Data records |
== == ==

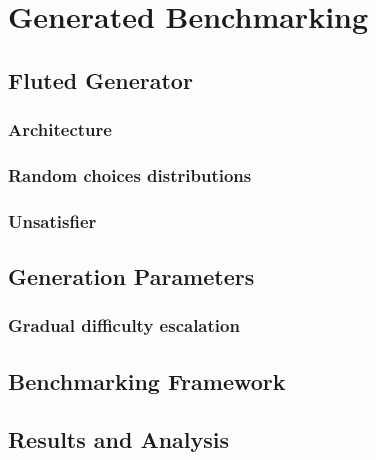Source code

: \chapter{Generated Benchmarking}\label{chap:generated-benchmarking}
  \section{Fluted Generator}\label{sec:fluted-generator}
  \subsection{Architecture}\label{subsec:architecture}
  \subsection{Random choices distributions}\label{subsec:random-choices-distributions}
  \subsection{Unsatisfier}\label{subsec:unsatisfier}
  \section{Generation Parameters}\label{sec:generation-parameters}
  \subsection{Gradual difficulty escalation}\label{subsec:gradual-difficulty-escalation}
  \section{Benchmarking Framework}\label{sec:benchmarking-framework}
  \section{Results and Analysis}\label{sec:results-analysis}
  



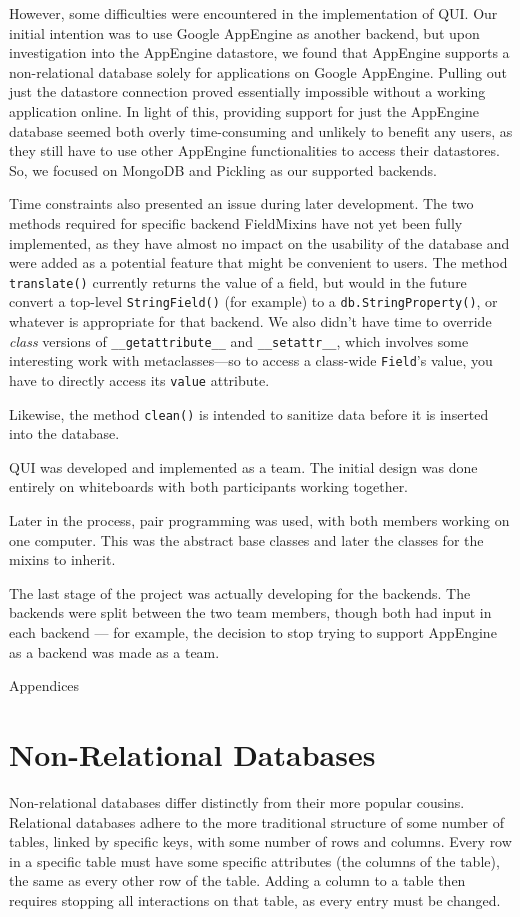 \documentclass{article} %
\newcommand{\il}[1]{\mbox{\lstinline{#1}}}
\begin{document}
However, some difficulties were encountered in the implementation of QUI. Our initial intention was to use Google AppEngine as another backend, but upon investigation into the AppEngine
datastore, we found that AppEngine supports a non-relational database solely for applications on Google AppEngine. Pulling out just the datastore connection proved essentially impossible 
without a working application online. In light of this, providing support for just the AppEngine database seemed both overly time-consuming and unlikely to benefit any users, as they
still have to use other AppEngine functionalities to access their datastores. So, we focused on MongoDB and Pickling as our supported backends.

Time constraints also presented an issue during later development. The two methods required for specific backend FieldMixins have not yet been fully implemented, as 
they have almost no impact on the usability of the database and were added as a potential feature that might be convenient to users. The method \il{translate()} currently returns the 
value of a field, but would in the future convert a top-level \il{StringField()} (for example) to a \il{db.StringProperty()}, or whatever is appropriate for that backend. We also didn't have
time to override \emph{class} versions of \il{__getattribute__} and \il{__setattr__}, which involves some interesting work with metaclasses---so to access a class-wide \il{Field}'s value, 
you have to directly access its \il{value} attribute.

Likewise, the method \il{clean()} is intended to sanitize data before it is inserted into the database.

QUI was developed and implemented as a team. The initial design was done entirely on whiteboards with both participants working together.

  Later in the process, pair programming was used, with both members working on one computer. This was the abstract base classes and later the classes for the mixins to inherit. 
  
  The last stage of the project was actually developing for the backends. The backends were split between the two team members, though both had input in each backend --- for example, the
   decision to stop trying to support AppEngine as a backend was made as a team.

\newpage
\appendix
\begin{center}Appendices\end{center}

\section{Non-Relational Databases}
Non-relational databases differ distinctly from their more popular cousins. Relational databases adhere to the more traditional structure of some number of tables, linked
by specific keys, with some number of rows and columns. Every row in a specific table must have some specific attributes (the columns of the table), the same as every 
other row of the table. Adding a column to a table then requires stopping all interactions on that table, as every entry must be changed. 
\end{document}

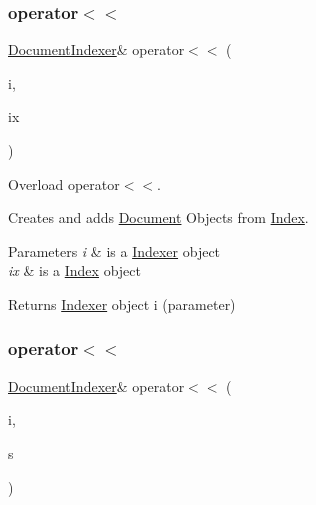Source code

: \subsubsection{\texorpdfstring{operator$<$$<$}{operator<<}\hspace{0.1cm}{\footnotesize\ttfamily [2/4]}}
{\footnotesize\ttfamily \hyperlink{class_document_indexer}{Document\+Indexer}\& operator$<$$<$ (\begin{DoxyParamCaption}\item[{\hyperlink{class_document_indexer}{Document\+Indexer} \&}]{i,  }\item[{const \hyperlink{class_index}{Index} \&}]{ix }\end{DoxyParamCaption})\hspace{0.3cm}{\ttfamily [friend]}}



Overload operator$<$$<$. 

Creates and adds \hyperlink{class_document}{Document} Objects from \hyperlink{class_index}{Index}.


\begin{DoxyParams}{Parameters}
{\em i} & is a \hyperlink{class_indexer}{Indexer} object \\
\hline
{\em ix} & is a \hyperlink{class_index}{Index} object \\
\hline
\end{DoxyParams}
\begin{DoxyReturn}{Returns}
\hyperlink{class_indexer}{Indexer} object i (parameter) 
\end{DoxyReturn}
\mbox{\label{class_document_indexer_aadb77ccf09197d3adf55667f29672346}} 
\subsubsection{\texorpdfstring{operator$<$$<$}{operator<<}\hspace{0.1cm}{\footnotesize\ttfamily [3/4]}}
{\footnotesize\ttfamily \hyperlink{class_document_indexer}{Document\+Indexer}\& operator$<$$<$ (\begin{DoxyParamCaption}\item[{\hyperlink{class_document_indexer}{Document\+Indexer} \&}]{i,  }\item[{const \hyperlink{class_stopword}{Stopword} \&}]{s }\end{DoxyParamCaption})\hspace{0.3cm}{\ttfamily [friend]}}



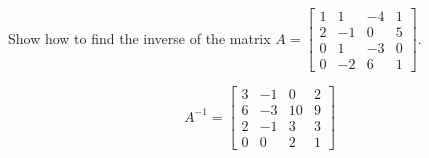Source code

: 
\begin{exerciseStatement}


Show how to find the inverse of the matrix \(A= \left[\begin{array}{cccc}
1 & 1 & -4 & 1 \\
2 & -1 & 0 & 5 \\
0 & 1 & -3 & 0 \\
0 & -2 & 6 & 1
\end{array}\right] \).


\end{exerciseStatement}
    
\begin{exerciseAnswer} 
\[A^{-1}= \left[\begin{array}{cccc}
3 & -1 & 0 & 2 \\
6 & -3 & 10 & 9 \\
2 & -1 & 3 & 3 \\
0 & 0 & 2 & 1
\end{array}\right] \]
\end{exerciseAnswer}
    
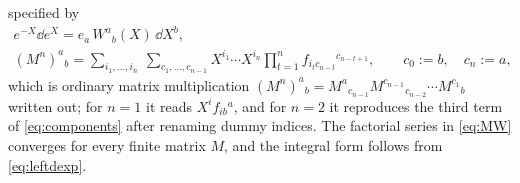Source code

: specified by
\begin{equation}\label{eq:thetaW}
\begin{gathered}
 e^{-X}\dd e^X=e_a\,W^a{}_b(X)\,\dd X^b,\\
 (M^n)^a{}_b=\sum_{i_1,\ldots,i_n}\ \sum_{c_1,\ldots,c_{n-1}}
 X^{i_1}\cdots X^{i_n}\prod_{t=1}^{n}f_{i_tc_{n-t}}{}^{c_{n-t+1}},
 \qquad c_0:=b,\quad c_n:=a,
\end{gathered}
\end{equation}
which is ordinary matrix multiplication
$(M^n)^a{}_b=M^a{}_{c_{n-1}}M^{c_{n-1}}{}_{c_{n-2}}\cdots M^{c_1}{}_b$
written out; for $n=1$ it reads $X^if_{ib}{}^a$, and for $n=2$ it
reproduces the third term of \eqref{eq:components} after renaming dummy
indices. The factorial series
in \eqref{eq:MW} converges for every finite matrix $M$, and the integral
form follows from \eqref{eq:leftdexp}.

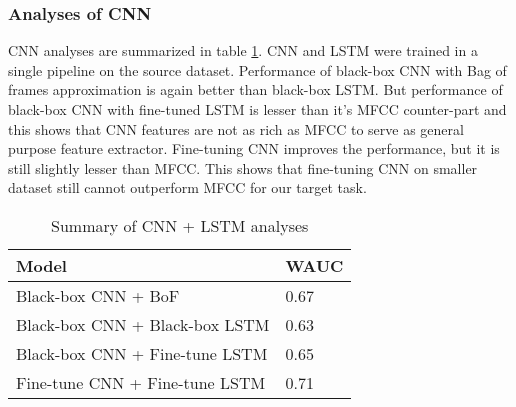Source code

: \subsubsection{Analyses of CNN}
CNN analyses are summarized in table \ref{tab:a10}. CNN and LSTM were trained in a single pipeline on the source dataset. Performance of black-box CNN with Bag of frames approximation is again better than black-box LSTM. But performance of black-box CNN with fine-tuned LSTM is lesser than it's MFCC counter-part and this shows that CNN features are not as rich as MFCC to serve as general purpose feature extractor. Fine-tuning CNN improves the performance, but it is still slightly lesser than MFCC. This shows that fine-tuning CNN on smaller dataset still cannot outperform MFCC for our target task.
  
\begin{table}[H]
\label{tab:a10}
\centering
   \begin{tabular}{ | p{} | p{} |}
    \hline
    \textbf{Model} & \textbf{WAUC} \\ \hline
    Black-box CNN + BoF & 0.67 \\ \hline 
    Black-box CNN + Black-box LSTM & 0.63 \\ \hline 
    Black-box CNN + Fine-tune LSTM & 0.65 \\ \hline
    Fine-tune CNN + Fine-tune LSTM &  0.71 \\ \hline
    \hline
    \end{tabular}
    \caption{Summary of CNN + LSTM analyses}
\end{table}




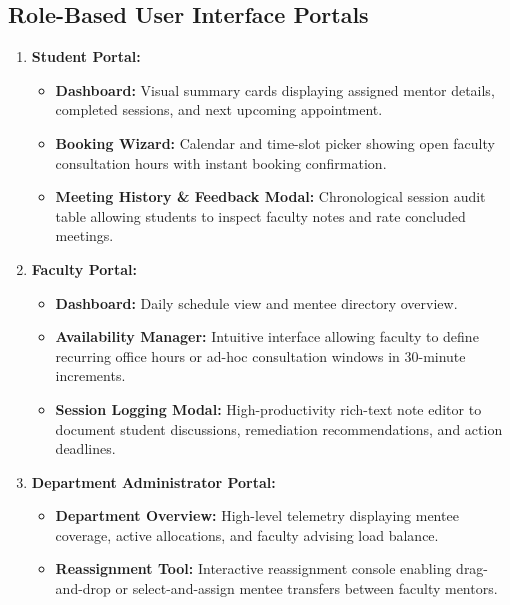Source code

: \documentclass[11pt,a4paper]{article}
\begin{document}
\subsection{Role-Based User Interface Portals}
\begin{enumerate}[leftmargin=1.4em, itemsep=0.3em]
  \item \textbf{Student Portal:}
  \begin{itemize}
    \item \textbf{Dashboard:} Visual summary cards displaying assigned mentor details, completed sessions, and next upcoming appointment.
    \item \textbf{Booking Wizard:} Calendar and time-slot picker showing open faculty consultation hours with instant booking confirmation.
    \item \textbf{Meeting History \& Feedback Modal:} Chronological session audit table allowing students to inspect faculty notes and rate concluded meetings.
  \end{itemize}
  \item \textbf{Faculty Portal:}
  \begin{itemize}
    \item \textbf{Dashboard:} Daily schedule view and mentee directory overview.
    \item \textbf{Availability Manager:} Intuitive interface allowing faculty to define recurring office hours or ad-hoc consultation windows in 30-minute increments.
    \item \textbf{Session Logging Modal:} High-productivity rich-text note editor to document student discussions, remediation recommendations, and action deadlines.
  \end{itemize}
  \item \textbf{Department Administrator Portal:}
  \begin{itemize}
    \item \textbf{Department Overview:} High-level telemetry displaying mentee coverage, active allocations, and faculty advising load balance.
    \item \textbf{Reassignment Tool:} Interactive reassignment console enabling drag-and-drop or select-and-assign mentee transfers between faculty mentors.
  \end{itemize}
\end{enumerate}

\end{document}

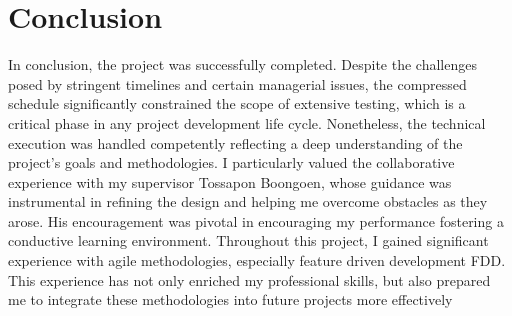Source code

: \section{Conclusion}\label{sec:conclusion}

In conclusion, the project was successfully completed.
Despite the challenges posed by stringent timelines and certain managerial issues,
the compressed schedule significantly constrained the scope of extensive testing, which is a critical phase in any project development life cycle.
Nonetheless, the technical execution was handled competently reflecting a deep understanding of the project's goals and methodologies.
I particularly valued the collaborative experience with my supervisor Tossapon Boongoen, whose guidance was instrumental in refining the design and helping me overcome obstacles as they arose.
His encouragement was pivotal in encouraging my performance fostering a conductive learning environment.
Throughout this project,
I gained significant experience with agile methodologies, especially feature driven development FDD\@.
This experience has not only enriched my professional skills,
but also prepared me to integrate these methodologies into future projects more effectively

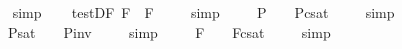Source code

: \begin{isabellebody}
\isadelimproof
\ %
\endisadelimproof
%
\isatagproof
{}\isamarkupfalse%
\ simp\ \isamarkupfalse%
%
\endisatagproof
{\isafoldproof}%
%
\isadelimproof
%
\endisadelimproof
\isanewline
\ \isamarkupfalse%
\ test{\isacharunderscore}D{\isacharunderscore}F{\isacharcolon}\ {\isachardoublequoteopen}{\isacharbrackleft}\isactrlbold {\isasymdiamond}\isactrlbold {\isasymbox}{\isasymphi}\isactrlsup F\ \isactrlbold {\isasymrightarrow}\ \isactrlbold {\isasymbox}{\isasymphi}\isactrlsup F{\isacharbrackright}\ {\isacharequal}\ {\isasymtop}{\isachardoublequoteclose}%
\isadelimproof
\ %
\endisadelimproof
%
\isatagproof
{}\isamarkupfalse%
\ simp\ \isamarkupfalse%
%
\endisatagproof
{\isafoldproof}%
%
\isadelimproof
%
\endisadelimproof
%
\isamarkuptrue%
\ \isamarkupfalse%
\ \ {\isachardoublequoteopen}{\isacharbrackleft}{\isasymphi}\isactrlsup P{\isacharbrackright}\ {\isacharequal}\ {\isasymtop}\ {\isasymlongleftrightarrow}\ {\isacharbrackleft}{\isasymphi}\isactrlsup P{\isacharbrackright}\isactrlsup c\isactrlsup s\isactrlsup a\isactrlsup t\ {\isacharequal}\ {\isasymbottom}{\isachardoublequoteclose}%
\isadelimproof
\ %
\endisadelimproof
%
\isatagproof
{}\isamarkupfalse%
\ simp\ \isamarkupfalse%
%
\endisatagproof
{\isafoldproof}%
%
\isadelimproof
%
\endisadelimproof
\isanewline
\ \isamarkupfalse%
\ \ {\isachardoublequoteopen}{\isacharbrackleft}{\isasymphi}\isactrlsup P{\isacharbrackright}\isactrlsup s\isactrlsup a\isactrlsup t\ {\isacharequal}\ {\isasymtop}\ {\isasymlongleftrightarrow}\ {\isacharbrackleft}{\isasymphi}\isactrlsup P{\isacharbrackright}\isactrlsup i\isactrlsup n\isactrlsup v\ {\isacharequal}\ {\isasymbottom}{\isachardoublequoteclose}%
\isadelimproof
\ %
\endisadelimproof
%
\isatagproof
{}\isamarkupfalse%
\ simp\ \isamarkupfalse%
%
\endisatagproof
{\isafoldproof}%
%
\isadelimproof
%
\endisadelimproof
\isanewline
\ \isamarkupfalse%
\ \ {\isachardoublequoteopen}{\isacharbrackleft}{\isasymphi}\isactrlsup F{\isacharbrackright}\ {\isacharequal}\ {\isasymtop}\ {\isasymlongleftrightarrow}\ {\isacharbrackleft}{\isasymphi}\isactrlsup F{\isacharbrackright}\isactrlsup c\isactrlsup s\isactrlsup a\isactrlsup t\ {\isacharequal}\ {\isasymbottom}{\isachardoublequoteclose}%
\isadelimproof
\ %
\endisadelimproof
%
\isatagproof
{}\isamarkupfalse%
\ simp\ \isamarkupfalse%
%
\endisatagproof
{\isafoldproof}%

\end{isabellebody}
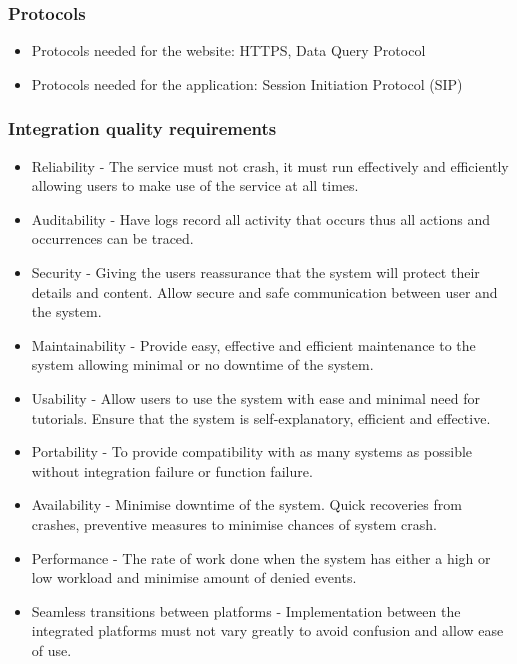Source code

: \documentclass[11pt]{article}
\begin{document}
		\subsubsection{Protocols}
			\begin{itemize}
				\item Protocols needed for the website: HTTPS, Data Query Protocol
				\item Protocols needed for the application: Session Initiation Protocol (SIP)
			\end{itemize}
		\subsubsection{Integration quality requirements}
			\begin{itemize}
				\item Reliability - The service must not crash, it must run effectively and efficiently allowing users to make use of the service at all times.
				\item Auditability - Have logs record all activity that occurs thus all actions and occurrences can be traced.
				\item Security - Giving the users reassurance that the system will protect their details and content. Allow secure and safe communication between user and the system.
				\item Maintainability - Provide easy, effective and efficient maintenance to the system allowing minimal or no downtime of the system.
				\item Usability - Allow users to use the system with ease and minimal need for tutorials. Ensure that the system is self-explanatory, efficient and effective.
				\item Portability - To provide compatibility with as many systems as possible without integration failure or function failure.
				\item Availability - Minimise downtime of the system. Quick recoveries from crashes, preventive measures to minimise chances of system crash.
				\item Performance - The rate of work done when the system has either a high or low workload and minimise amount of denied events.
				\item Seamless transitions between platforms - Implementation between the integrated platforms must not vary greatly to avoid confusion and allow ease of use.
			\end{itemize}
\end{document}
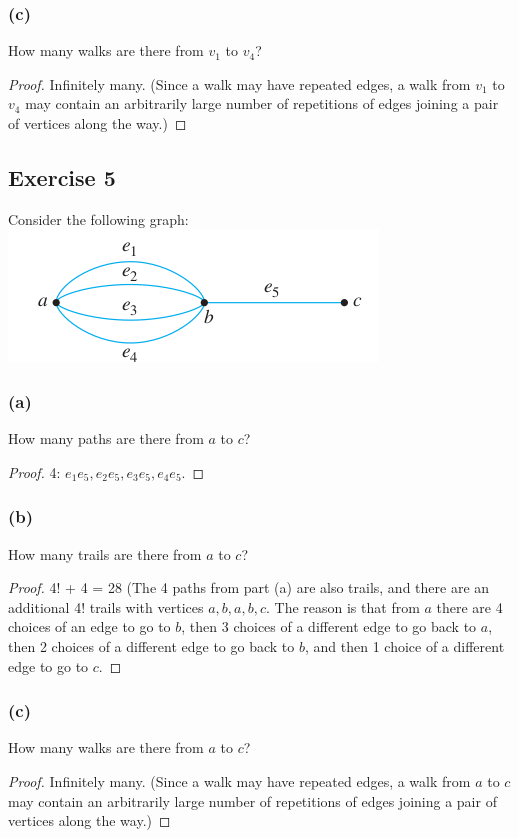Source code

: \documentclass[14pt]{extarticle}
\begin{document}
\subsubsection{(c)}
How many walks are there from \(v_1\) to \(v_4\)?
\begin{proof}
Infinitely many. (Since a walk may have repeated edges, a walk from \(v_1\) to \(v_4\) may contain an arbitrarily large 
number of repetitions of edges joining a pair of vertices along the way.)
\end{proof}

\subsection{Exercise 5}
Consider the following graph:
\includegraphics[scale=0.5]{../images/10.1.5.png}

\subsubsection{(a)}
How many paths are there from \(a\) to \(c\)?
\begin{proof}
4: \(e_1e_5, e_2e_5, e_3e_5, e_4e_5\).
\end{proof}

\subsubsection{(b)}
How many trails are there from \(a\) to \(c\)?
\begin{proof}
4! + 4 = 28 (The 4 paths from part (a) are also trails, and there are an additional 4! trails with vertices \(a,b,a,b,c\). 
The reason is that from \(a\) there are 4 choices of an edge to go to \(b\), then 3 choices of a different edge to go back 
to \(a\), then 2 choices of a different edge to go back to \(b\), and then 1 choice of a different edge to go to \(c\).
\end{proof}

\subsubsection{(c)}
How many walks are there from \(a\) to \(c\)?
\begin{proof}
Infinitely many. (Since a walk may have repeated edges, a walk from \(a\) to \(c\) may contain an arbitrarily large number of 
repetitions of edges joining a pair of vertices along the way.)
\end{proof}
\end{document}
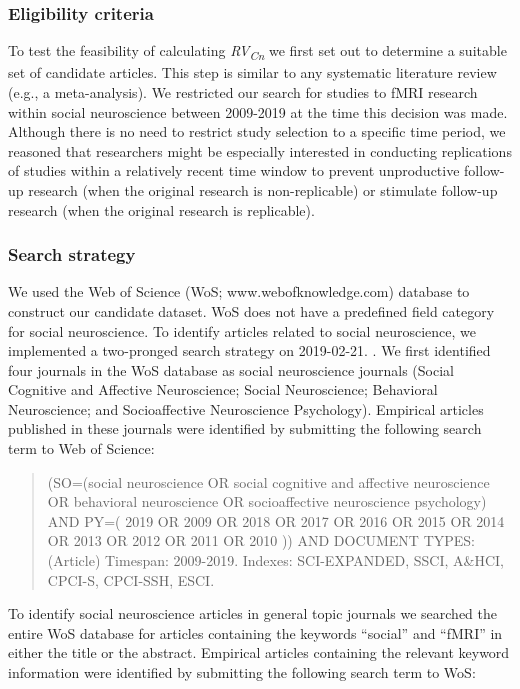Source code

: \documentclass[
  man,floatsintext]{apa6}
\begin{document}
\hypertarget{eligibility-criteria}{%
\subsubsection{Eligibility criteria}\label{eligibility-criteria}}

To test the feasibility of calculating \emph{RV\textsubscript{Cn}} we first set out to determine a suitable set of candidate articles. This step is similar to any systematic literature review (e.g., a meta-analysis). We restricted our search for studies to fMRI research within social neuroscience between 2009-2019 at the time this decision was made. Although there is no need to restrict study selection to a specific time period, we reasoned that researchers might be especially interested in conducting replications of studies within a relatively recent time window to prevent unproductive follow-up research (when the original research is non-replicable) or stimulate follow-up research (when the original research is replicable).

\hypertarget{search-strategy}{%
\subsubsection{Search strategy}\label{search-strategy}}

We used the Web of Science (WoS; www.webofknowledge.com) database to construct our candidate dataset. WoS does not have a predefined field category for social neuroscience. To identify articles related to social neuroscience, we implemented a two-pronged search strategy on 2019-02-21. . We first identified four journals in the WoS database as social neuroscience journals (Social Cognitive and Affective Neuroscience; Social Neuroscience; Behavioral Neuroscience; and Socioaffective Neuroscience Psychology). Empirical articles published in these journals were identified by submitting the following search term to Web of Science:

\begin{quote}
(SO=(social neuroscience OR social cognitive and affective neuroscience OR behavioral neuroscience OR socioaffective neuroscience psychology) AND PY=( 2019 OR 2009 OR 2018 OR 2017 OR 2016 OR 2015 OR 2014 OR 2013 OR 2012 OR 2011 OR 2010 )) AND DOCUMENT TYPES: (Article)
Timespan: 2009-2019. Indexes: SCI-EXPANDED, SSCI, A\&HCI, CPCI-S, CPCI-SSH, ESCI.
\end{quote}

To identify social neuroscience articles in general topic journals we searched the entire WoS database for articles containing the keywords ``social'' and ``fMRI'' in either the title or the abstract. Empirical articles containing the relevant keyword information were identified by submitting the following search term to WoS:
\end{document}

== == ==

Only the lines containing the word "either" should be returned from the data above.

ANSWER BOX |
				\item Performance - The rate of work done when the system has either a high or low workload and minimise amount of denied events.
To identify social neuroscience articles in general topic journals we searched the entire WoS database for articles containing the keywords ``social'' and ``fMRI'' in either the title or the abstract. Empirical articles containing the relevant keyword information were identified by submitting the following search term to WoS:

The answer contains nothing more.